July/August 2004

Blog #2: "Quan, Our World Is Not Your World"

By Quan Cao, ELL Outlook™ Contributing Writer

To be nobody-but-yourself-in a world which is doing its best, night and day, to make you everybody else-means to fight the hardest battle which any human being can fight; and never stop fighting.

E.E. Cummings

Summer is almost over, and my wanderings will become more focused in preparation for another school year. I find myself rushing in and out of town and connecting people and places in my mind's eye. Yet one theme keeps coming back, or more exactly, the juxtaposition of several. I find myself sitting in daylong meetings and facing groups of people where, again and again, questions abound about "meaning." What is the "meaning" of my Vietnamese identity? Why is it that we cannot recognize "diversity"? Are we more equipped now to face a changing world, or are we having trouble controlling events and forcing each other to squeeze into our idea of "meaning"?

Ads on television and even Web sites are selling based on demographics. Information keeps streaming in nonstop, but is information knowledge, and does knowledge have meaning?

I sat in my quiet classroom this morning and pondered these questions. The disconnects, the gaps, the resistance come tumbling forth. The last two semesters, when I asked my World Literature Survey class students to put down for me on an index card the last book they read and how often they read, I discovered 50% of them had not read a book in five years, and 75% of them do not read anything more than magazines or the sports page on a weekly basis. My students all tell me they discuss politics much more than their American counterparts, and they are shocked by how little their friends know about the world. So what has meaning for them? English to get a job and a degree. Money and a job to stay in school. War and peace? Rich and poor? Crime and punishment? Religion?

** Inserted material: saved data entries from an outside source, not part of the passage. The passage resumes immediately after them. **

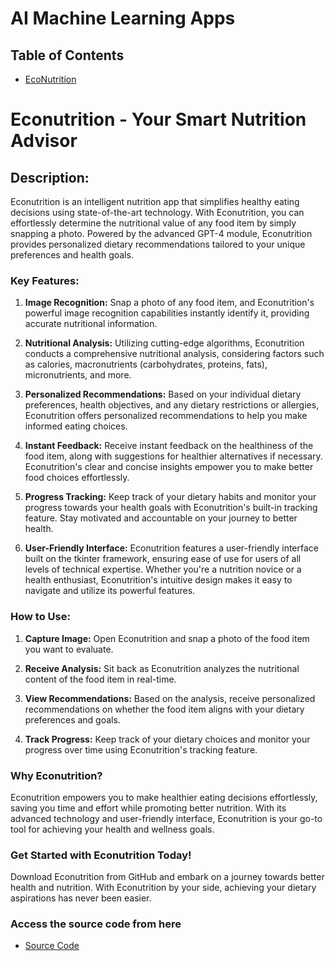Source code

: # AI Machine Learning Apps
## Table of Contents
- [EcoNutrition](https://github.com/Adeen317/AI-Machine-Learning-Apps/tree/main/EcoNutrition)

# **Econutrition - Your Smart Nutrition Advisor**

## **Description:**

Econutrition is an intelligent nutrition app that simplifies healthy eating decisions using state-of-the-art technology. With Econutrition, you can effortlessly determine the nutritional value of any food item by simply snapping a photo. Powered by the advanced GPT-4 module, Econutrition provides personalized dietary recommendations tailored to your unique preferences and health goals.

### **Key Features:**

1. **Image Recognition:** Snap a photo of any food item, and Econutrition's powerful image recognition capabilities instantly identify it, providing accurate nutritional information.

2. **Nutritional Analysis:** Utilizing cutting-edge algorithms, Econutrition conducts a comprehensive nutritional analysis, considering factors such as calories, macronutrients (carbohydrates, proteins, fats), micronutrients, and more.

3. **Personalized Recommendations:** Based on your individual dietary preferences, health objectives, and any dietary restrictions or allergies, Econutrition offers personalized recommendations to help you make informed eating choices.

4. **Instant Feedback:** Receive instant feedback on the healthiness of the food item, along with suggestions for healthier alternatives if necessary. Econutrition's clear and concise insights empower you to make better food choices effortlessly.

5. **Progress Tracking:** Keep track of your dietary habits and monitor your progress towards your health goals with Econutrition's built-in tracking feature. Stay motivated and accountable on your journey to better health.

6. **User-Friendly Interface:** Econutrition features a user-friendly interface built on the tkinter framework, ensuring ease of use for users of all levels of technical expertise. Whether you're a nutrition novice or a health enthusiast, Econutrition's intuitive design makes it easy to navigate and utilize its powerful features.

### **How to Use:**

1. **Capture Image:** Open Econutrition and snap a photo of the food item you want to evaluate.

2. **Receive Analysis:** Sit back as Econutrition analyzes the nutritional content of the food item in real-time.

3. **View Recommendations:** Based on the analysis, receive personalized recommendations on whether the food item aligns with your dietary preferences and goals.

4. **Track Progress:** Keep track of your dietary choices and monitor your progress over time using Econutrition's tracking feature.

### **Why Econutrition?**

Econutrition empowers you to make healthier eating decisions effortlessly, saving you time and effort while promoting better nutrition. With its advanced technology and user-friendly interface, Econutrition is your go-to tool for achieving your health and wellness goals.

### **Get Started with Econutrition Today!**

Download Econutrition from GitHub and embark on a journey towards better health and nutrition. With Econutrition by your side, achieving your dietary aspirations has never been easier.

### **Access the source code from here**
- [Source Code](https://github.com/Adeen317/AI-Machine-Learning-Apps/blob/main/EcoNutrition/EcoNutrition.py)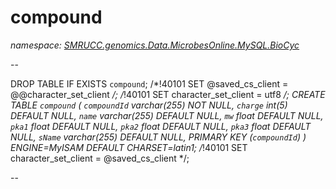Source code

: ﻿# compound
_namespace: [SMRUCC.genomics.Data.MicrobesOnline.MySQL.BioCyc](./index.md)_

--
 
 DROP TABLE IF EXISTS `compound`;
 /*!40101 SET @saved_cs_client = @@character_set_client */;
 /*!40101 SET character_set_client = utf8 */;
 CREATE TABLE `compound` (
 `compoundId` varchar(255) NOT NULL,
 `charge` int(5) DEFAULT NULL,
 `name` varchar(255) DEFAULT NULL,
 `mw` float DEFAULT NULL,
 `pka1` float DEFAULT NULL,
 `pka2` float DEFAULT NULL,
 `pka3` float DEFAULT NULL,
 `sName` varchar(255) DEFAULT NULL,
 PRIMARY KEY (`compoundId`)
 ) ENGINE=MyISAM DEFAULT CHARSET=latin1;
 /*!40101 SET character_set_client = @saved_cs_client */;
 
 --




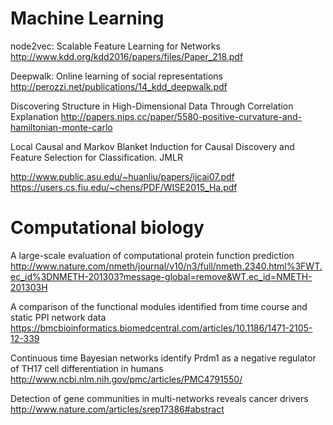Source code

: # Machine Learning
node2vec: Scalable Feature Learning for Networks http://www.kdd.org/kdd2016/papers/files/Paper_218.pdf

Deepwalk: Online learning of social representations http://perozzi.net/publications/14_kdd_deepwalk.pdf

Discovering Structure in High-Dimensional Data Through Correlation Explanation http://papers.nips.cc/paper/5580-positive-curvature-and-hamiltonian-monte-carlo

Local Causal and Markov Blanket Induction for Causal Discovery and Feature Selection for Classification. JMLR

http://www.public.asu.edu/~huanliu/papers/ijcai07.pdf
https://users.cs.fiu.edu/~chens/PDF/WISE2015_Ha.pdf

# Computational biology
A large-scale evaluation of computational protein function prediction http://www.nature.com/nmeth/journal/v10/n3/full/nmeth.2340.html%3FWT.ec_id%3DNMETH-201303?message-global=remove&WT.ec_id=NMETH-201303H

A comparison of the functional modules identified from time course and static PPI network data
https://bmcbioinformatics.biomedcentral.com/articles/10.1186/1471-2105-12-339

Continuous time Bayesian networks identify Prdm1 as a negative regulator of TH17 cell differentiation in humans
http://www.ncbi.nlm.nih.gov/pmc/articles/PMC4791550/

Detection of gene communities in multi-networks reveals cancer drivers
http://www.nature.com/articles/srep17386#abstract
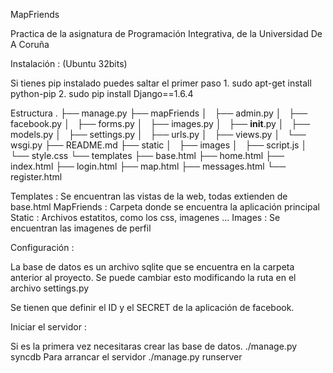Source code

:MapFriends

Practica de la asignatura de Programación Integrativa, de la Universidad De A Coruña

Instalación : (Ubuntu 32bits)

Si tienes pip instalado puedes saltar el primer paso
    1. sudo apt-get install python-pip
    2. sudo pip install Django==1.6.4


Estructura
.
├── manage.py
├── mapFriends
│   ├── admin.py
│   ├── facebook.py
│   ├── forms.py
│   ├── images.py
│   ├── __init__.py
│   ├── models.py
│   ├── settings.py
│   ├── urls.py
│   ├── views.py
│   └── wsgi.py
├── README.md
├── static
│   ├── images
│   ├── script.js
│   └── style.css
└── templates
    ├── base.html
    ├── home.html
    ├── index.html
    ├── login.html
    ├── map.html
    ├── messages.html
    └── register.html

Templates : Se encuentran las vistas de la web, todas extienden de base.html
MapFriends : Carpeta donde se encuentra la aplicación principal
Static : Archivos estatitos, como los css, imagenes ...
Images : Se encuentran las imagenes de perfil


Configuración :

La base de datos es un archivo sqlite que se encuentra en la carpeta anterior 
al proyecto. Se puede cambiar esto modificando la ruta en el archivo settings.py

Se tienen que definir el ID y el SECRET de la aplicación de facebook.


Iniciar el servidor :

Si es la primera vez necesitaras crear las base de datos.
    ./manage.py syncdb
Para arrancar el servidor
    ./manage.py runserver
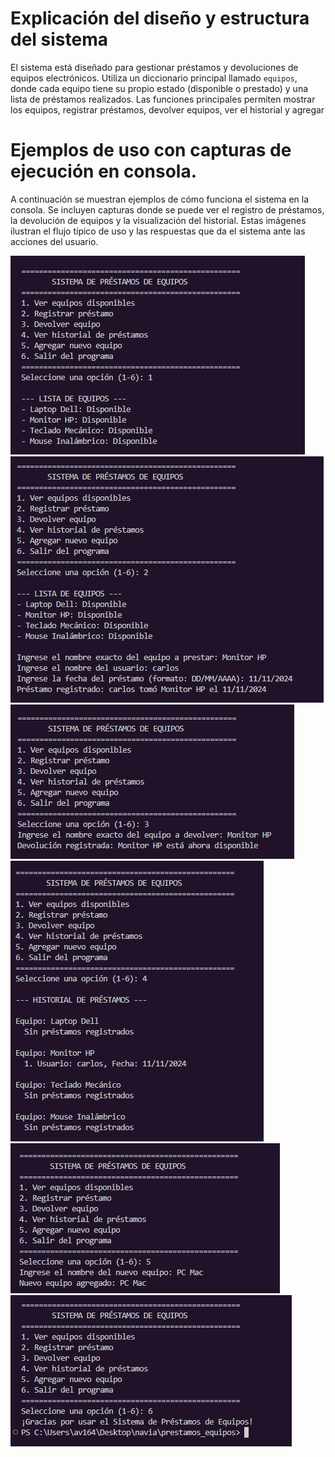 # Explicación del diseño y estructura del sistema

El sistema está diseñado para gestionar préstamos y devoluciones de equipos electrónicos. Utiliza un diccionario principal llamado `equipos`, donde cada equipo tiene su propio estado (disponible o prestado) y una lista de préstamos realizados. Las funciones principales permiten mostrar los equipos, registrar préstamos, devolver equipos, ver el historial y agregar

# Ejemplos de uso con capturas de ejecución en consola.

A continuación se muestran ejemplos de cómo funciona el sistema en la consola. Se incluyen capturas donde se puede ver el registro de préstamos, la devolución de equipos y la visualización del historial. Estas imágenes ilustran el flujo típico de uso y las respuestas que da el sistema ante las acciones del usuario.

![Texto alternativo](./images/cap1.png)
![Texto alternativo](./images/cap2.png)
![Texto alternativo](./images/cap3.png)
![Texto alternativo](./images/cap4.png)
![Texto alternativo](./images/cap5.png)
![Texto alternativo](./images/cap6.png)
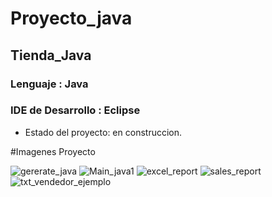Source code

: <h1>Proyecto_java </h1>

<h2>Tienda_Java</h2>

<h3>Lenguaje : Java</h3>

<h3>IDE de Desarrollo : Eclipse</h3>

- Estado del proyecto: en construccion.

#Imagenes Proyecto 

![gererate_java](https://github.com/user-attachments/assets/07588e28-3169-450a-98c9-bf6d0194ea84)
![Main_java1](https://github.com/user-attachments/assets/5646c8a1-590c-496f-a1a3-728e4406eed9)
![excel_report](https://github.com/user-attachments/assets/164c0a76-ab27-4a9f-83b4-6eb3fc00153b)
![sales_report](https://github.com/user-attachments/assets/a88beb43-6fb8-49c5-92c9-728c38e68f42)
![txt_vendedor_ejemplo](https://github.com/user-attachments/assets/3248ab9e-4f6a-44a2-a576-76c898398181)
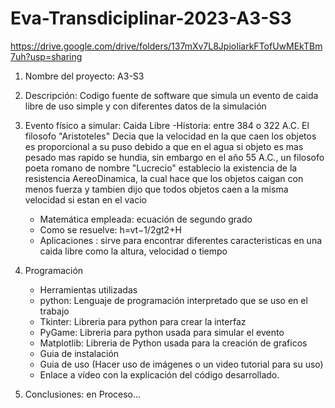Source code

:# Eva-Transdiciplinar-2023-A3-S3
https://drive.google.com/drive/folders/137mXv7L8JpioIiarkFTofUwMEkTBm7uh?usp=sharing
1. Nombre del proyecto: A3-S3
2. Descripción: Codigo fuente de software que simula un evento de caida libre de uso simple y con diferentes datos de la simulación
3. Evento físico a simular: Caida Libre
    -Historia:
     entre 384 o 322 A.C. El filosofo "Aristoteles" Decia que la velocidad en  la que caen los objetos es proporcional a su puso        debido a que en el agua si objeto es mas pesado mas rapido se hundia, sin embargo en el año 55 A.C., un filosofo poeta romano      de nombre "Lucrecio" establecio la existencia de la resistencia AereoDinamica, la cual hace que los objetos caigan con menos        fuerza y tambien dijo que todos objetos caen a la misma velocidad si estan en el vacio
    
    
    - Matemática empleada: ecuación de segundo grado
    - Como se resuelve:  h=vt−1/2gt2+H
    - Aplicaciones : sirve para encontrar diferentes caracteristicas en una caida libre como la altura, velocidad o tiempo 
4. Programación
    - Herramientas utilizadas
     * python: Lenguaje de programación interpretado que se uso en el trabajo
     * Tkinter: Libreria para python para crear la interfaz
     * PyGame: Libreria para python usada para simular el evento
     * Matplotlib: Libreria de Python usada para la creación de graficos
    
    - Guia de instalación
    - Guia de uso (Hacer uso de imágenes o un video tutorial para su uso)
    - Enlace a vídeo con la explicación del código desarrollado.
5. Conclusiones: en Proceso...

"Our world is not your world, Quan," they say to me, but when I ask them to give me just a bit more qualitative meaning about their world, they seem stuck. I put a chair in the middle of the room and tell them I would like them to write 300 words or a five-paragraph essay about the chair. They look at me as if I have lost my mind and maybe they should stop by Drop/Add while they still have a chance.

I sat there in the classroom and my mind ran through the rituals of a class beginning, the many scenarios of how the semester will play out, planning and plotting how I will get all my students to read, and to think about meaning, and to discover their voice in a different tongue, and to verbalize their "meaning" in a way that is just self-centered enough so they will not forget who they are, and selfless enough so they will find a central thread and a common denominator with their peers and their other teachers.

I tell them that I have one more goal than the ones they have intrinsically for their education, to make an A, to write a five-paragraph essay, to pass the final state exit exam. I want them to know at least three people in my class, so that by the end of the semester they will have three more friends than the first day they walked in the room. Maybe I am still trying to relive my first day in "Introduction to Plato" when I was 16, but I do know this. I remember very little of what I studied as an undergraduate. Out of the 100+ teachers I had, there were a handful who had something meaningful to say, who showed me by their words and their actions that they got it.

From those teachers, I have learnt this: We all struggle for meaning, especially those of us who teach and impart meaning to others. But I know that moments like this, when I am all by myself, asking myself questions about meaning, prepare me for moments when I am with my students, silencing my inner voice, listening to their voices and their questions. And I finally understand the meaning of Simon and Garfunkel's song "The Sounds of Silence."